= Required work =
In your copy, each line below is repeated exactly and no image appears.

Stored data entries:
● ● ● ●

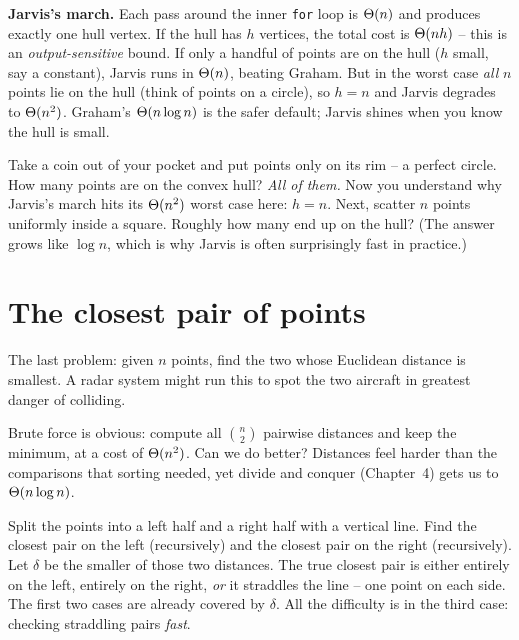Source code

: \begin{complexitybox}
\textbf{Jarvis's march.} Each pass around the inner \texttt{for} loop is $\Theta(n)$
and produces exactly one hull vertex. If the hull has $h$ vertices, the total cost
is $\Theta(nh)$ -- this is an \emph{output-sensitive} bound. If only a handful of
points are on the hull ($h$ small, say a constant), Jarvis runs in $\Theta(n)$,
beating Graham. But in the worst case \emph{all} $n$ points lie on the hull (think
of points on a circle), so $h = n$ and Jarvis degrades to $\Theta(n^2)$. Graham's
$\Theta(n \log n)$ is the safer default; Jarvis shines when you know the hull is
small.
\end{complexitybox}

\begin{walkbox}
Take a coin out of your pocket and put points only on its rim -- a perfect circle.
How many points are on the convex hull? \emph{All of them.} Now you understand
why Jarvis's march hits its $\Theta(n^2)$ worst case here: $h = n$. Next, scatter $n$
points uniformly inside a square. Roughly how many end up on the hull? (The answer
grows like $\log n$, which is why Jarvis is often surprisingly fast in practice.)
\end{walkbox}

\section{The closest pair of points}

The last problem: given $n$ points, find the two whose Euclidean distance is
smallest. A radar system might run this to spot the
two aircraft in greatest danger of colliding.

Brute force is obvious: compute all $\binom{n}{2}$ pairwise distances and keep the
minimum, at a cost of $\Theta(n^2)$. Can we do better? Distances feel harder than
the comparisons that sorting needed, yet divide and conquer (Chapter~4) gets us
to $\Theta(n \log n)$.

\begin{intuitionbox}
Split the points into a left half and a right half with a vertical line. Find the
closest pair on the left (recursively) and the closest pair on the right
(recursively). Let $\delta$ be the smaller of those two distances. The true
closest pair is either entirely on the left, entirely on the right, \emph{or} it
straddles the line -- one point on each side. The first two cases are already
covered by $\delta$. All the difficulty is in the third case: checking straddling
pairs \emph{fast}.
\end{intuitionbox}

● ● ● ●

= Result below =
Source code

: \begin{complexitybox}
\textbf{Jarvis's march.} Each pass around the inner \texttt{for} loop is $\Theta(n)$
and produces exactly one hull vertex. If the hull has $h$ vertices, the total cost
is $\Theta(nh)$ -- this is an \emph{output-sensitive} bound. If only a handful of
points are on the hull ($h$ small, say a constant), Jarvis runs in $\Theta(n)$,
beating Graham. But in the worst case \emph{all} $n$ points lie on the hull (think
of points on a circle), so $h = n$ and Jarvis degrades to $\Theta(n^2)$. Graham's
$\Theta(n \log n)$ is the safer default; Jarvis shines when you know the hull is
small.
\end{complexitybox}

\begin{walkbox}
Take a coin out of your pocket and put points only on its rim -- a perfect circle.
How many points are on the convex hull? \emph{All of them.} Now you understand
why Jarvis's march hits its $\Theta(n^2)$ worst case here: $h = n$. Next, scatter $n$
points uniformly inside a square. Roughly how many end up on the hull? (The answer
grows like $\log n$, which is why Jarvis is often surprisingly fast in practice.)
\end{walkbox}

\section{The closest pair of points}

The last problem: given $n$ points, find the two whose Euclidean distance is
smallest. A radar system might run this to spot the
two aircraft in greatest danger of colliding.

Brute force is obvious: compute all $\binom{n}{2}$ pairwise distances and keep the
minimum, at a cost of $\Theta(n^2)$. Can we do better? Distances feel harder than
the comparisons that sorting needed, yet divide and conquer (Chapter~4) gets us
to $\Theta(n \log n)$.

\begin{intuitionbox}
Split the points into a left half and a right half with a vertical line. Find the
closest pair on the left (recursively) and the closest pair on the right
(recursively). Let $\delta$ be the smaller of those two distances. The true
closest pair is either entirely on the left, entirely on the right, \emph{or} it
straddles the line -- one point on each side. The first two cases are already
covered by $\delta$. All the difficulty is in the third case: checking straddling
pairs \emph{fast}.
\end{intuitionbox}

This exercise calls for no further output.